Identify and copy all lines of the material where the string "required" is found.

BEGIN RECORDS TO PROCESS

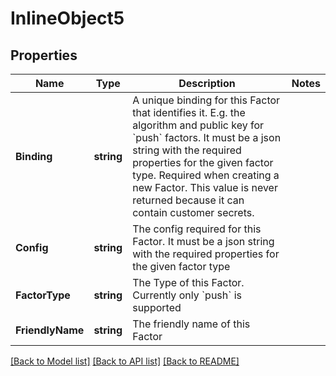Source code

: # InlineObject5

## Properties

Name | Type | Description | Notes
------------ | ------------- | ------------- | -------------
**Binding** | **string** | A unique binding for this Factor that identifies it. E.g. the algorithm and public key for &#x60;push&#x60; factors. It must be a json string with the required properties for the given factor type. Required when creating a new Factor. This value is never returned because it can contain customer secrets. | 
**Config** | **string** | The config required for this Factor. It must be a json string with the required properties for the given factor type | 
**FactorType** | **string** | The Type of this Factor. Currently only &#x60;push&#x60; is supported | 
**FriendlyName** | **string** | The friendly name of this Factor | 

[[Back to Model list]](../README.md#documentation-for-models) [[Back to API list]](../README.md#documentation-for-api-endpoints) [[Back to README]](../README.md)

END RECORDS TO PROCESS

## RESPONSE AREA
**Binding** | **string** | A unique binding for this Factor that identifies it. E.g. the algorithm and public key for &#x60;push&#x60; factors. It must be a json string with the required properties for the given factor type. Required when creating a new Factor. This value is never returned because it can contain customer secrets. | 
**Config** | **string** | The config required for this Factor. It must be a json string with the required properties for the given factor type | 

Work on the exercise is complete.